How well predictions are done is measured in percentage of predictions hit against the total
number of predictions. A decent rule ought to have a hit rate greater than the occurrence of the prediction attribute. In other words, if the algorithm is trying to predict rain in Seattle and it rains 80% of the time, the algorithm could easily have a hit rate of 80% by just predicting rain all the time. Therefore, 80% is the base prediction rate that any algorithm should achieve in this case. The optimal solution is a rule with 100% prediction hit rate, which is very hard, when not impossible, to achieve. Therefore, except for some very specific problems, classification by definition can only be solved by approximation algorithms.
Lift measures the degree to which the predictions of a classification model are better than randomly-generated predictions. Lift applies to binary classification only, and it requires the designation of a positive class.
If the model itself does not have a binary target, you can compute lift by designating one class as positive and combining all the other classes together as one negative class.
Numerous statistics can be calculated to support the notion of lift. Basically, lift can be understood as a ratio of two percentages: the percentage of correct positive classifications made by the model to the percentage of actual positive classifications in the test data. For example, if 40% of the customers in a marketing survey have responded favorably (the positive classification) to a promotional campaign in the past and the model accurately predicts 75% of them, the lift would be obtained by dividing .75 by .40. The resulting lift would be 1.875.
Lift is computed against quantiles that each contain the same number of cases. The data is divided into quantiles after it is scored. It is ranked by probability of the positive class from highest to lowest, so that the highest concentration of positive predictions is in the top quantiles. A typical number of quantiles is 10.
The major issue is preparing the data for classification involves the following activities
- Data Cleaning − Data cleaning involves removing the noise and treatment of missing values.
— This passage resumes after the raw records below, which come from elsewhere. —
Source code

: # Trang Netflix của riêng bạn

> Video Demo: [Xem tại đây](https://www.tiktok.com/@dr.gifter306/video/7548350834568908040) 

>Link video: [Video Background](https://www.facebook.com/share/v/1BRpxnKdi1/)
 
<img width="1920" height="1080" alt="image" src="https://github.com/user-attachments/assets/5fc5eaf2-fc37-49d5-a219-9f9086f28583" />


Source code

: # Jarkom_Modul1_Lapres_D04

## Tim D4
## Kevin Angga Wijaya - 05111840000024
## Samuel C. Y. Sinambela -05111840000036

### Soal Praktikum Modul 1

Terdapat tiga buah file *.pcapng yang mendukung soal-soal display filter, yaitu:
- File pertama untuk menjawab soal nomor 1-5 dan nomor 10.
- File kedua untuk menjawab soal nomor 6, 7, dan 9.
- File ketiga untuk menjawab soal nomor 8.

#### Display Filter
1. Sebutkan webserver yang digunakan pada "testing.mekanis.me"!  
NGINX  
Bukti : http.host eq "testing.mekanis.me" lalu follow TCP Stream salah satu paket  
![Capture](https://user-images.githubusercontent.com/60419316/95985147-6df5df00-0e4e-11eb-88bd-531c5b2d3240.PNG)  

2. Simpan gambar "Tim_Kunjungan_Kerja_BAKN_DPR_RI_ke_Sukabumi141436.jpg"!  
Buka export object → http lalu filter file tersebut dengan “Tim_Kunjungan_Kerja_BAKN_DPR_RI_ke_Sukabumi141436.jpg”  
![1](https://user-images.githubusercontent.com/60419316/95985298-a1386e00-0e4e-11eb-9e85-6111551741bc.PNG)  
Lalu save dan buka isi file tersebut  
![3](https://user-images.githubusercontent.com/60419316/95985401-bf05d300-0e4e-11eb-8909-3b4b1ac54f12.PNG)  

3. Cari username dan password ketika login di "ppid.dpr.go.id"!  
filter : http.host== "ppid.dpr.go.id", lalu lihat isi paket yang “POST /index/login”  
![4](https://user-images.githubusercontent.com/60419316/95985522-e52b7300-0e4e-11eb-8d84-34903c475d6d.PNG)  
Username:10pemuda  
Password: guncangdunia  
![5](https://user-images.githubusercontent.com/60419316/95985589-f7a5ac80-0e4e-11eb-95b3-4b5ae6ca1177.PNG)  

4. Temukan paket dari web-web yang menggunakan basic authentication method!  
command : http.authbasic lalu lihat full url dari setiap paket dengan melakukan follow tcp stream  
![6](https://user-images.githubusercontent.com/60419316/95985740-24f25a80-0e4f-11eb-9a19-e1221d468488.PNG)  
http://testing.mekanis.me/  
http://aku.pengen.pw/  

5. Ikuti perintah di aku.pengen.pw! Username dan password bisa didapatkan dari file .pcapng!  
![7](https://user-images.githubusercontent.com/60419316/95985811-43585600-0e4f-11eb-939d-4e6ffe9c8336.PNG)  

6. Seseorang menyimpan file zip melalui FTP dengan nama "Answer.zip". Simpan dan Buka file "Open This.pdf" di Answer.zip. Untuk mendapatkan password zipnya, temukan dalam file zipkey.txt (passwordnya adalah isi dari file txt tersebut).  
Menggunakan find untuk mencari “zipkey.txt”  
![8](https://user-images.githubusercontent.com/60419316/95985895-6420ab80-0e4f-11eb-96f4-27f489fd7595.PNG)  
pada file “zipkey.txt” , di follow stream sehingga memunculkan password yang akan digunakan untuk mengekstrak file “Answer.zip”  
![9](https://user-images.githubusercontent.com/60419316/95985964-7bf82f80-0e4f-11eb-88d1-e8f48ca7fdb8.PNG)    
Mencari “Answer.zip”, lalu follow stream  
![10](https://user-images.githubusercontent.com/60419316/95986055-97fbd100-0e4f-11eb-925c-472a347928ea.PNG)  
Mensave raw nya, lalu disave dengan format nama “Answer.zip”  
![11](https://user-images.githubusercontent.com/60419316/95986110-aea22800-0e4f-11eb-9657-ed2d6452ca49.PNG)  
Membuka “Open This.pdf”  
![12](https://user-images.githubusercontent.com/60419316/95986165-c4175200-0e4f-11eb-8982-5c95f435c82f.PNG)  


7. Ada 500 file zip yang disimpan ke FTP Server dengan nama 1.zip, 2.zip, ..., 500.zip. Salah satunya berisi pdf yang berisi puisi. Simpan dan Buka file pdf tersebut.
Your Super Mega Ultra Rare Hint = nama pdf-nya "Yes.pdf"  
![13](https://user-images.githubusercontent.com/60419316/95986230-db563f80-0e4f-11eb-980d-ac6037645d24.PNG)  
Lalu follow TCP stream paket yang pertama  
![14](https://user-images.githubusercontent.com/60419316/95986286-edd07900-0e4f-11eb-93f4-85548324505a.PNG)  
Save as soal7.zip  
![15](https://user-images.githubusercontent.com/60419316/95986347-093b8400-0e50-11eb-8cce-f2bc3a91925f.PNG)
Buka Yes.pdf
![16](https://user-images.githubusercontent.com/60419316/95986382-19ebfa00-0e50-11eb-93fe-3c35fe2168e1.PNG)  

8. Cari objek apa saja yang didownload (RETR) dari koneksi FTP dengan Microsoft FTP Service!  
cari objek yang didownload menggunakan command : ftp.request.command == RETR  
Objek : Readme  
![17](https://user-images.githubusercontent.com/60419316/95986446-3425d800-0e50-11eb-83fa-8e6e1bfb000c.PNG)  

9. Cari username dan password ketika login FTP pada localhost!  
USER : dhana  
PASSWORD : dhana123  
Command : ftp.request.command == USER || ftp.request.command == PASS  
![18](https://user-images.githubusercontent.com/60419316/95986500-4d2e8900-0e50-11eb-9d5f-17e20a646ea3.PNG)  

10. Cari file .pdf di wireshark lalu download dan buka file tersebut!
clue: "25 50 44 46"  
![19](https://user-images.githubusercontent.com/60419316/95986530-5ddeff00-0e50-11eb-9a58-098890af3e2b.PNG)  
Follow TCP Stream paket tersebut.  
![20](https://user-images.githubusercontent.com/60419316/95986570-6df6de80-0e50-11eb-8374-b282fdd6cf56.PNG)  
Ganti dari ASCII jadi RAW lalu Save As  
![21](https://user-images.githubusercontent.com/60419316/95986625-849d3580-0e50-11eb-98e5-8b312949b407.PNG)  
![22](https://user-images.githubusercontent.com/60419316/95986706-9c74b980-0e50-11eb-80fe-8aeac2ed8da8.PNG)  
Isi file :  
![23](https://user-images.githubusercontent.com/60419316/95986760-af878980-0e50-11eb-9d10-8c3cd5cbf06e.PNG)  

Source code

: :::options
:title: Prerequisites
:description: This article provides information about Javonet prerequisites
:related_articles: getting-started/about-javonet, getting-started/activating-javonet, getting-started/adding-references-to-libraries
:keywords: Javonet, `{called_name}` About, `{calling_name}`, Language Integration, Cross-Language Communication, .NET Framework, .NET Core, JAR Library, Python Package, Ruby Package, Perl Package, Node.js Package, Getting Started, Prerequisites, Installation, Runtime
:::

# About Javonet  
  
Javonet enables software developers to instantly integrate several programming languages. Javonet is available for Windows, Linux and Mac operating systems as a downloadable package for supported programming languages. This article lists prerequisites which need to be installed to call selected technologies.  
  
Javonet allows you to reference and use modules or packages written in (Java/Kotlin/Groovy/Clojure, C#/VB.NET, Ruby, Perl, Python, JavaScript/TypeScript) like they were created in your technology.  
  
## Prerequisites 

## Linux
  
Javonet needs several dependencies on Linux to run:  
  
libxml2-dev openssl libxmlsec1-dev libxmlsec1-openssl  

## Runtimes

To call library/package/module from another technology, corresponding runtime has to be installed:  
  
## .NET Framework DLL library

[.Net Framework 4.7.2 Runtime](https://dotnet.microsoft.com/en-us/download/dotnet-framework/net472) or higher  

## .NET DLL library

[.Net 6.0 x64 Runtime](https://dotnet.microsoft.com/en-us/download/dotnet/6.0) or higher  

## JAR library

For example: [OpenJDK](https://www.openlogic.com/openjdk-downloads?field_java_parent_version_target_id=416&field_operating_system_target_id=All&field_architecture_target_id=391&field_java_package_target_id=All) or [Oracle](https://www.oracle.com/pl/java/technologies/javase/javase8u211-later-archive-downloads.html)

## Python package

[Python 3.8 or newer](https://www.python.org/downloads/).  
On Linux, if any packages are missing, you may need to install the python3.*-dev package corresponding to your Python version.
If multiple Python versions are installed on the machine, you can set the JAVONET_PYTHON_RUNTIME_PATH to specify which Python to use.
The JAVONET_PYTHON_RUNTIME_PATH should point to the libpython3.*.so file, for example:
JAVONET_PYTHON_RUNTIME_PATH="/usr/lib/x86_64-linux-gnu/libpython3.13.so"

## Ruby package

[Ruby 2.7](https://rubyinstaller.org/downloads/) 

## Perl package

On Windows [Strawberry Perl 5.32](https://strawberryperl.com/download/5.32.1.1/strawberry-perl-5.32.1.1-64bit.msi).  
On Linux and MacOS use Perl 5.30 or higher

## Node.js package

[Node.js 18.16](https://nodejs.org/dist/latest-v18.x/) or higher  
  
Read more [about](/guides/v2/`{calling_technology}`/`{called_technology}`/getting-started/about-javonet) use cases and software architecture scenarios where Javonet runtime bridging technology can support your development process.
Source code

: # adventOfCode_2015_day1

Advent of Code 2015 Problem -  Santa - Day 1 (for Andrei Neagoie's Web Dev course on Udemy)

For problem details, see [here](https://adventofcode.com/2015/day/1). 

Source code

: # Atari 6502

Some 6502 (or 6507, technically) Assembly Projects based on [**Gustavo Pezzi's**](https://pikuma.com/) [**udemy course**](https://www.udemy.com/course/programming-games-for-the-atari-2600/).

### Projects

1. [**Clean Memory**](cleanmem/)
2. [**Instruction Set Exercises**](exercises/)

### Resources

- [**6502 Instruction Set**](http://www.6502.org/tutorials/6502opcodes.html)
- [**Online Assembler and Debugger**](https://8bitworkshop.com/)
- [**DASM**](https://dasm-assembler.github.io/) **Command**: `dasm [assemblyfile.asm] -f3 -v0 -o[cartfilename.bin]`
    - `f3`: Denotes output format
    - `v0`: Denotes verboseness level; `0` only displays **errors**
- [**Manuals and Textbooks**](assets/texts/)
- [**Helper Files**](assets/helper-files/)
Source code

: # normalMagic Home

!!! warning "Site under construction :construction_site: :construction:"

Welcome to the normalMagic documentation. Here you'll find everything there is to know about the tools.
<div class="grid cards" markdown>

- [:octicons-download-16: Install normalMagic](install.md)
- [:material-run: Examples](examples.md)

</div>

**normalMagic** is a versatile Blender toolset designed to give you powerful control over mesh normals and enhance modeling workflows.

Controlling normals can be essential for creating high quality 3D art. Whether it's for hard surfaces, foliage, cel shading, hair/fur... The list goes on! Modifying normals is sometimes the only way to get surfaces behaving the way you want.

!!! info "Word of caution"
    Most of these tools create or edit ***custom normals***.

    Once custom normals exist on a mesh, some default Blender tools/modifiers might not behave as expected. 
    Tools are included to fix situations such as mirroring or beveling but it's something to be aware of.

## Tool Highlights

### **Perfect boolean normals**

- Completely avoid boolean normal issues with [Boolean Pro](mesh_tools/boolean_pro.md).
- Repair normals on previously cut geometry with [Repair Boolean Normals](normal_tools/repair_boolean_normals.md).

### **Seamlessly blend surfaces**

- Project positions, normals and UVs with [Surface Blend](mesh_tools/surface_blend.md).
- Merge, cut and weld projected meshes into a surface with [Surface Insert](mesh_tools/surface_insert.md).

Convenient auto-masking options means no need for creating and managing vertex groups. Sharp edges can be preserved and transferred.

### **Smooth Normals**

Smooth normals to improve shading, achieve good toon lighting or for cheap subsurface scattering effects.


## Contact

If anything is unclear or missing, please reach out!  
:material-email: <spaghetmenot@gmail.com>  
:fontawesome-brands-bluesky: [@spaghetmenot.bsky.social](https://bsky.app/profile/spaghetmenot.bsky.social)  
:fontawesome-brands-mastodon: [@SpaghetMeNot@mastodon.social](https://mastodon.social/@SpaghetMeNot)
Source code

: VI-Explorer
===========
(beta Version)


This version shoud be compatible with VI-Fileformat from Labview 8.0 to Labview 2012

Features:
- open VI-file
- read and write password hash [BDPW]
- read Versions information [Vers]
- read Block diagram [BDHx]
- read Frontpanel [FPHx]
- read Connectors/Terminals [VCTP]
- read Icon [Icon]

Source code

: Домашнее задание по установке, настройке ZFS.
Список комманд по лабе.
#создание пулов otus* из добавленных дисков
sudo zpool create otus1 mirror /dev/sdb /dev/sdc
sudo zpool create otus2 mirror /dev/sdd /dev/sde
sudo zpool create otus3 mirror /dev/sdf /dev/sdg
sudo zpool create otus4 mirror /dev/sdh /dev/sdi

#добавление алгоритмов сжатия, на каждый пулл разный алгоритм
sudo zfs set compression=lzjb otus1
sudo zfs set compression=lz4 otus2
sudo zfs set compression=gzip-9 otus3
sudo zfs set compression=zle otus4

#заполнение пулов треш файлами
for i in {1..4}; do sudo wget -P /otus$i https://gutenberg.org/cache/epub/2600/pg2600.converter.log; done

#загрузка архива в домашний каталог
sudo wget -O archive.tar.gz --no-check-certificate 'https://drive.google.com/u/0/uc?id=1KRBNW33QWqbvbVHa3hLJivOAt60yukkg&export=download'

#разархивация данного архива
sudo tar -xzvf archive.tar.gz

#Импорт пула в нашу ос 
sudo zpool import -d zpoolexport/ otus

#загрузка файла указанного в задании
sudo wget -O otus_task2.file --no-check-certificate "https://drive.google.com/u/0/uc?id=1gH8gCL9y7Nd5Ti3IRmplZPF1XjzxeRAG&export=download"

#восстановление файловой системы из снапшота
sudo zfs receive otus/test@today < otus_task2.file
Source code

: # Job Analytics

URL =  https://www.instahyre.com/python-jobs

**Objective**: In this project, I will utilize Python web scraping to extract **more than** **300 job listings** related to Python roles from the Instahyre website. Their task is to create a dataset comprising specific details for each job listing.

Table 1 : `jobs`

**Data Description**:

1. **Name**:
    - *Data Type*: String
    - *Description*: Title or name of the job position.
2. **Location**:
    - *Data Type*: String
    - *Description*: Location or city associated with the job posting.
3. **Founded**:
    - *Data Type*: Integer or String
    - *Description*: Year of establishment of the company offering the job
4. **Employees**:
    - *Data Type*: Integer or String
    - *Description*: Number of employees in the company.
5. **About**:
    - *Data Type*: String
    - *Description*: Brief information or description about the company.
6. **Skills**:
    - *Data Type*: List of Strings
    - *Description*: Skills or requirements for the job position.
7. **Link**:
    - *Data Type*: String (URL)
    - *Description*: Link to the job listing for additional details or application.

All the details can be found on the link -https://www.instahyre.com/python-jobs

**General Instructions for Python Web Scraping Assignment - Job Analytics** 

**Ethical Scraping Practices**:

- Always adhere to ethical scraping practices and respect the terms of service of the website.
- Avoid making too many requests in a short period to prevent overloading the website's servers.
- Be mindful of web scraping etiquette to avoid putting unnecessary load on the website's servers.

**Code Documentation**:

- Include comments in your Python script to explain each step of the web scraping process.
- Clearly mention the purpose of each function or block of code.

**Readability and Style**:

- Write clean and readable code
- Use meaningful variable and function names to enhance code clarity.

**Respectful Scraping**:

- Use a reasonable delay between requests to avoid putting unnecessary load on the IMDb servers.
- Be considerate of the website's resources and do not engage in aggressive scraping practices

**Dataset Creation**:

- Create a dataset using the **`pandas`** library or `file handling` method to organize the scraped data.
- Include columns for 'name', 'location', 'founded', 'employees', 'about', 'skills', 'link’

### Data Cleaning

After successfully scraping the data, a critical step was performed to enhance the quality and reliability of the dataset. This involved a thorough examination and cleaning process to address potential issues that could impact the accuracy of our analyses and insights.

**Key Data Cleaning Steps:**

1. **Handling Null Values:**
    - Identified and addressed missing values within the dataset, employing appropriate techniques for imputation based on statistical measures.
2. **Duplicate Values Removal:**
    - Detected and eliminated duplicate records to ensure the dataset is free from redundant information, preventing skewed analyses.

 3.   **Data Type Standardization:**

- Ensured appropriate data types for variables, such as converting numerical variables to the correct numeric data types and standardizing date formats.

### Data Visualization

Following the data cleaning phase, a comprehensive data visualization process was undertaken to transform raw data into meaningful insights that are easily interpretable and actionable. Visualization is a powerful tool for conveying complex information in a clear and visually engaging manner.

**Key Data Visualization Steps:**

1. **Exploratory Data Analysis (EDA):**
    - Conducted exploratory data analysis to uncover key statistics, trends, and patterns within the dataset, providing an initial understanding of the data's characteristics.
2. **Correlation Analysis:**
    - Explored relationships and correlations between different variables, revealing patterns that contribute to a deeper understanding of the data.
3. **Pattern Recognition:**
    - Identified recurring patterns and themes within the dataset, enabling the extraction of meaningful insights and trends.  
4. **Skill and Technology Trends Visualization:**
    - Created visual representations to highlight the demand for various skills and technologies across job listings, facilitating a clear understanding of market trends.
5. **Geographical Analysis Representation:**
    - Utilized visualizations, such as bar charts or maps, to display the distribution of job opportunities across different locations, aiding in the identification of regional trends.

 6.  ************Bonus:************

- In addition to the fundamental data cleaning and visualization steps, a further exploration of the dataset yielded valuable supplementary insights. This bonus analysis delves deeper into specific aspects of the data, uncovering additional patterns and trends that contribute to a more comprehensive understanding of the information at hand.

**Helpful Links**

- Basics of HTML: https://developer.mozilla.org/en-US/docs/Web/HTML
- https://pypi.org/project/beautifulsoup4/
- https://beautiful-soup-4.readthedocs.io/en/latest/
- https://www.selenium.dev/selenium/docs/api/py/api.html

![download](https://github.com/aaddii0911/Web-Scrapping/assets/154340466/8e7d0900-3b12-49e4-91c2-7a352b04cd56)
The noise is removed by applying smoothing techniques and the problem of missing values is solved by replacing a missing value with most commonly occurring value for that attribute.
- Relevance Analysis − Database may also have the irrelevant attributes. Correlation analysis is used to know whether any two given attributes are related.
- Data Transformation and reduction − The data can be transformed by any of the following methods.
- Normalization − The data is transformed using normalization. Normalization involves scaling all values for given attribute in order to make them fall within a small specified range. Normalization is used when in the learning step, the neural networks or the methods involving measurements are used.
- Generalization − The data can also be transformed by generalizing it to the higher concept. For this purpose we can use the concept hierarchies.